#### [EXCERPTED RECORDS]
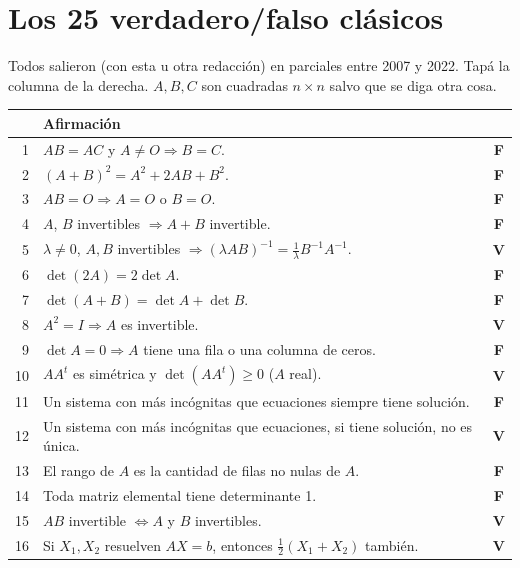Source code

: \appendix
\chapter{Los 25 verdadero/falso clásicos}
Todos salieron (con esta u otra redacción) en parciales entre 2007 y 2022. Tapá la columna de la derecha. $A,B,C$ son cuadradas $n\times n$ salvo que se diga otra cosa.

{\small
\renewcommand{\arraystretch}{1.3}
\begin{tabularx}{\linewidth}{@{}r X c@{}}
\toprule
& \textbf{Afirmación} & \\
\midrule
1 & $AB=AC$ y $A\neq O\Rightarrow B=C$. & \textcolor{rojo}{\textbf{F}}\\
2 & $(A+B)^2=A^2+2AB+B^2$. & \textcolor{rojo}{\textbf{F}}\\
3 & $AB=O\Rightarrow A=O$ o $B=O$. & \textcolor{rojo}{\textbf{F}}\\
4 & $A$, $B$ invertibles $\Rightarrow A+B$ invertible. & \textcolor{rojo}{\textbf{F}}\\
5 & $\lambda\neq0$, $A,B$ invertibles $\Rightarrow(\lambda AB)^{-1}=\frac1\lambda B^{-1}A^{-1}$. & \textcolor{verde}{\textbf{V}}\\
6 & $\det(2A)=2\det A$. & \textcolor{rojo}{\textbf{F}}\\
7 & $\det(A+B)=\det A+\det B$. & \textcolor{rojo}{\textbf{F}}\\
8 & $A^2=I\Rightarrow A$ es invertible. & \textcolor{verde}{\textbf{V}}\\
9 & $\det A=0\Rightarrow A$ tiene una fila o una columna de ceros. & \textcolor{rojo}{\textbf{F}}\\
10 & $AA^t$ es simétrica y $\det(AA^t)\ge0$ ($A$ real). & \textcolor{verde}{\textbf{V}}\\
11 & Un sistema con más incógnitas que ecuaciones siempre tiene solución. & \textcolor{rojo}{\textbf{F}}\\
12 & Un sistema con más incógnitas que ecuaciones, si tiene solución, no es única. & \textcolor{verde}{\textbf{V}}\\
13 & El rango de $A$ es la cantidad de filas no nulas de $A$. & \textcolor{rojo}{\textbf{F}}\\
14 & Toda matriz elemental tiene determinante 1. & \textcolor{rojo}{\textbf{F}}\\
15 & $AB$ invertible $\iff A$ y $B$ invertibles. & \textcolor{verde}{\textbf{V}}\\
16 & Si $X_1,X_2$ resuelven $AX=b$, entonces $\frac12(X_1+X_2)$ también. & \textcolor{verde}{\textbf{V}}\\

\end{tabularx}}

#### [WORK REQUEST]
All entries must be output exactly as they stand, and every picture must be left out.

#### [OUTPUT OF THE EXERCISE]
Source code

: \appendix
\chapter{Los 25 verdadero/falso clásicos}
Todos salieron (con esta u otra redacción) en parciales entre 2007 y 2022. Tapá la columna de la derecha. $A,B,C$ son cuadradas $n\times n$ salvo que se diga otra cosa.

{\small
\renewcommand{\arraystretch}{1.3}
\begin{tabularx}{\linewidth}{@{}r X c@{}}
\toprule
& \textbf{Afirmación} & \\
\midrule
1 & $AB=AC$ y $A\neq O\Rightarrow B=C$. & \textcolor{rojo}{\textbf{F}}\\
2 & $(A+B)^2=A^2+2AB+B^2$. & \textcolor{rojo}{\textbf{F}}\\
3 & $AB=O\Rightarrow A=O$ o $B=O$. & \textcolor{rojo}{\textbf{F}}\\
4 & $A$, $B$ invertibles $\Rightarrow A+B$ invertible. & \textcolor{rojo}{\textbf{F}}\\
5 & $\lambda\neq0$, $A,B$ invertibles $\Rightarrow(\lambda AB)^{-1}=\frac1\lambda B^{-1}A^{-1}$. & \textcolor{verde}{\textbf{V}}\\
6 & $\det(2A)=2\det A$. & \textcolor{rojo}{\textbf{F}}\\
7 & $\det(A+B)=\det A+\det B$. & \textcolor{rojo}{\textbf{F}}\\
8 & $A^2=I\Rightarrow A$ es invertible. & \textcolor{verde}{\textbf{V}}\\
9 & $\det A=0\Rightarrow A$ tiene una fila o una columna de ceros. & \textcolor{rojo}{\textbf{F}}\\
10 & $AA^t$ es simétrica y $\det(AA^t)\ge0$ ($A$ real). & \textcolor{verde}{\textbf{V}}\\
11 & Un sistema con más incógnitas que ecuaciones siempre tiene solución. & \textcolor{rojo}{\textbf{F}}\\
12 & Un sistema con más incógnitas que ecuaciones, si tiene solución, no es única. & \textcolor{verde}{\textbf{V}}\\
13 & El rango de $A$ es la cantidad de filas no nulas de $A$. & \textcolor{rojo}{\textbf{F}}\\
14 & Toda matriz elemental tiene determinante 1. & \textcolor{rojo}{\textbf{F}}\\
15 & $AB$ invertible $\iff A$ y $B$ invertibles. & \textcolor{verde}{\textbf{V}}\\
16 & Si $X_1,X_2$ resuelven $AX=b$, entonces $\frac12(X_1+X_2)$ también. & \textcolor{verde}{\textbf{V}}\\

\end{tabularx}}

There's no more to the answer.